Maya - Animating a Complex Action
ACE – Technical Workshop Descriptor
Technical Instruction Area:
5Academic Programme/Level/Workshop code:
Maximum Numbers Possible:
Pre-requisites/Skill Levels/Workshop Preparation:
It's a good idea to have a play on Maya and watch any training videos if possible before attending the workshop.
Students must bring:
A portable hard drive or large capacity pen drive to save files
New Language and Vocational Terms Introduced:
Key-framing, blocking animation, trajectories, animation controllers, Graph Editor, Motion Trails, action analysis.
Key Processes/Technologies Covered:
Exploring the Maya animation interface, action analysis and references, blocking out animation and refining animation.

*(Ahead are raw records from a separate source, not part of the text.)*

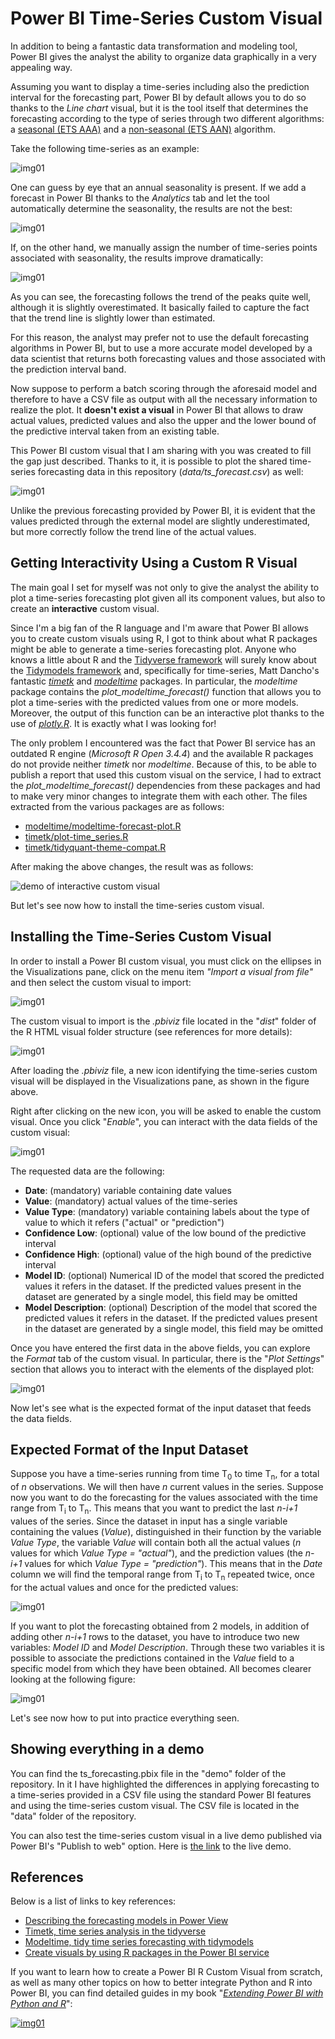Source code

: # Power BI Time-Series Custom Visual

In addition to being a fantastic data transformation and modeling tool, Power BI gives the analyst the ability to organize data graphically in a very appealing way.

Assuming you want to display a time-series including also the prediction interval for the forecasting part, Power BI by default allows you to do so thanks to the _Line chart_ visual, but it is the tool itself that determines the forecasting according to the type of series through two different algorithms: a [seasonal (ETS AAA)](https://powerbi.microsoft.com/es-es/blog/describing-the-forecasting-models-in-power-view/#ETSAAA) and a [non-seasonal (ETS AAN)](https://powerbi.microsoft.com/es-es/blog/describing-the-forecasting-models-in-power-view/#ETSAAN) algorithm.

Take the following time-series as an example:

![img01](/img/01.png)

One can guess by eye that an annual seasonality is present. If we add a forecast in Power BI thanks to the _Analytics_ tab and let the tool automatically determine the seasonality, the results are not the best:

![img01](/img/02.png)

If, on the other hand, we manually assign the number of time-series points associated with seasonality, the results improve dramatically:

![img01](/img/03.png)

As you can see, the forecasting follows the trend of the peaks quite well, although it is slightly overestimated. It basically failed to capture the fact that the trend line is slightly lower than estimated.

For this reason, the analyst may prefer not to use the default forecasting algorithms in Power BI, but to use a more accurate model developed by a data scientist that returns both forecasting values and those associated with the prediction interval band.

Now suppose to perform a batch scoring through the aforesaid model and therefore to have a CSV file as output with all the necessary information to realize the plot. It __doesn't exist a visual__ in Power BI that allows to draw actual values, predicted values and also the upper and the lower bound of the predictive interval taken from an existing table.

This Power BI custom visual that I am sharing with you was created to fill the gap just described. Thanks to it, it is possible to plot the shared time-series forecasting data in this repository (_data/ts_forecast.csv_) as well:

![img01](/img/04.png)

Unlike the previous forecasting provided by Power BI, it is evident that the values predicted through the external model are slightly underestimated, but more correctly follow the trend line of the actual values.

## Getting Interactivity Using a Custom R Visual

The main goal I set for myself was not only to give the analyst the ability to plot a time-series forecasting plot given all its component values, but also to create an __interactive__ custom visual.

Since I'm a big fan of the R language and I'm aware that Power BI allows you to create custom visuals using R, I got to think about what R packages might be able to generate a time-series forecasting plot. Anyone who knows a little about R and the [Tidyverse framework](https://www.tidyverse.org/) will surely know about the [Tidymodels framework](https://www.tidymodels.org/) and, specifically for time-series, Matt Dancho's fantastic [_timetk_](https://github.com/business-science/timetk) and [_modeltime_](https://github.com/business-science/modeltime) packages. In particular, the _modeltime_ package contains the _plot_modeltime_forecast()_ function that allows you to plot a time-series with the predicted values from one or more models. Moreover, the output of this function can be an interactive plot thanks to the use of [_plotly.R_](https://github.com/plotly/plotly.R). It is exactly what I was looking for!

The only problem I encountered was the fact that Power BI service has an outdated R engine (_Microsoft R Open 3.4.4_) and the available R packages do not provide neither _timetk_ nor _modeltime_. Because of this, to be able to publish a report that used this custom visual on the service, I had to extract the _plot_modeltime_forecast()_ dependencies from these packages and had to make very minor changes to integrate them with each other. The files extracted from the various packages are as follows:

* [modeltime/modeltime-forecast-plot.R](https://github.com/business-science/modeltime/blob/master/R/modeltime-forecast-plot.R)
* [timetk/plot-time_series.R](https://github.com/business-science/timetk/blob/master/R/plot-time_series.R)
* [timetk/tidyquant-theme-compat.R](https://github.com/business-science/timetk/blob/master/R/tidyquant-theme-compat.R)

After making the above changes, the result was as follows:

![demo of interactive custom visual](/img/interactive_demo.gif)

But let's see now how to install the time-series custom visual.

## Installing the Time-Series Custom Visual

In order to install a Power BI custom visual, you must click on the ellipses in the Visualizations pane, click on the menu item _"Import a visual from file"_ and then select the custom visual to import:

![img01](/img/05.png)

The custom visual to import is the _.pbiviz_ file located in the "_dist_" folder of the R HTML visual folder structure (see references for more details):

![img01](/img/06.png)

After loading the _.pbiviz_ file, a new icon identifying the time-series custom visual will be displayed in the Visualizations pane, as shown in the figure above.

Right after clicking on the new icon, you will be asked to enable the custom visual. Once you click "_Enable_", you can interact with the data fields of the custom visual:

![img01](/img/07.png)

The requested data are the following:

* __Date__: (mandatory) variable containing date values
* __Value__: (mandatory) actual values of the time-series
* __Value Type__: (mandatory) variable containing labels about the type of value to which it refers ("actual" or "prediction") 
* __Confidence Low__: (optional) value of the low bound of the predictive interval
* __Confidence High__: (optional) value of the high bound of the predictive interval
* __Model ID__: (optional) Numerical ID of the model that scored the predicted values it refers in the dataset. If the predicted values present in the dataset are generated by a single model, this field may be omitted
* __Model Description__: (optional) Description of the model that scored the predicted values it refers in the dataset. If the predicted values present in the dataset are generated by a single model, this field may be omitted 

Once you have entered the first data in the above fields, you can explore the _Format_ tab of the custom visual. In particular, there is the "_Plot Settings_" section that allows you to interact with the elements of the displayed plot:

![img01](/img/08.png)

Now let's see what is the expected format of the input dataset that feeds the data fields.

## Expected Format of the Input Dataset

Suppose you have a time-series running from time T<sub>0</sub> to time T<sub>n</sub>, for a total of _n_ observations. We will then have _n_ current values in the series. Suppose now you want to do the forecasting for the values associated with the time range from T<sub>i</sub> to T<sub>n</sub>. This means that you want to predict the last _n-i+1_ values of the series. Since the dataset in input has a single variable containing the values (_Value_), distinguished in their function by the variable _Value Type_, the variable _Value_ will contain both all the actual values (_n_ values for which _Value Type = "actual"_), and the prediction values (the _n-i+1_ values for which _Value Type = "prediction"_). This means that in the _Date_ column we will find the temporal range from T<sub>i</sub> to T<sub>n</sub> repeated twice, once for the actual values and once for the predicted values:

![img01](/img/09.png)

If you want to plot the forecasting obtained from 2 models, in addition of adding other _n-i+1_ rows to the dataset, you have to introduce two new variables: _Model ID_ and _Model Description_. Through these two variables it is possible to associate the predictions contained in the _Value_ field to a specific model from which they have been obtained. All becomes clearer looking at the following figure: 

![img01](/img/10.png)

Let's see now how to put into practice everything seen.

## Showing everything in a demo

You can find the ts_forecasting.pbix file in the "demo" folder of the repository. In it I have highlighted the differences in applying forecasting to a time-series provided in a CSV file using the standard Power BI features and using the time-series custom visual. The CSV file is located in the "data" folder of the repository.

You can also test the time-series custom visual in a live demo published via Power BI's "Publish to web" option. Here is [the link](https://app.powerbi.com/view?r=eyJrIjoiNTZlZTNkZTctMzZiNi00NTUzLTlkMzgtMTZkZTRlNDc1YmU2IiwidCI6IjA4MjRlOGM5LWQzNWEtNDAwMC1hYTYxLTQ3YjM5MDdjMDEyZSIsImMiOjF9&pageName=ReportSection) to the live demo.

## References

Below is a list of links to key references:

* [Describing the forecasting models in Power View](https://powerbi.microsoft.com/es-es/blog/describing-the-forecasting-models-in-power-view/)
* [Timetk, time series analysis in the tidyverse](https://business-science.github.io/timetk/)
* [Modeltime, tidy time series forecasting with tidymodels](https://business-science.github.io/modeltime/)
* [Create visuals by using R packages in the Power BI service](https://docs.microsoft.com/en-us/power-bi/connect-data/service-r-packages-support)

If you want to learn how to create a Power BI R Custom Visual from scratch, as well as many other topics on how to better integrate Python and R into Power BI, you can find detailed guides in my book "[_Extending Power BI with Python and R_](https://www.amazon.com/Extending-Power-Python-transform-analytical/dp/1801078203/)":

<a href="https://www.amazon.com/Extending-Power-Python-transform-analytical/dp/1801078203/" rel="Extending Power BI with Python and R">![img01](/img/11.png)</a>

Duration of Workshop: 1 Day
1. Using video reference
It's good practice to use video reference when animating action or acting sequences. You can create your own video or download from the internet. It's also a great help to act out your scene - this gives you a good understanding of where the weight is on your character, and how you would naturally move.
Tip: If a shot isn't working try acting out exactly what you've animated and instantly you should be able to 'feel' where you are going wrong.
You can either set-up a video reference to play within Maya, which means it'll play along with your timeline - you'll need to create an image sequence for this. (see video below)
Alternatively you can just play your video in Quicktime with frames turned on so you can see on what frame the poses are on.
2. Blocking animation
The best workflow for animation is to first 'block out' your scene. This means setting all the key poses and positions first. You can do this using stepped keys or bracket your keys. Bracketed keys allow you to control the number of frames between each key pose.
Once yo have blocked out your scene it's then easier to make adjustment to the timing of these keyframes and to perfect the poses.
This will be pose to pose animation and will look very robotic. Any over lapping, follow through and facial animation can be left until you refine your animation.
Tip: The fewer keyframes on the timeline the better at this stage, and add keyframes to all controllers (you are likely to need to animate) on the same frames on timeline - creating 'key poses'.
About Autodesk Maya
Autodesk Maya is industry standard software for CG modeling, animation and VFX. It's used locally and internationally for film, TV and games by companies such as Aardman Animaiton, Framestore, Blue Sky Studios, Industrial Light and Magic, to name but a few!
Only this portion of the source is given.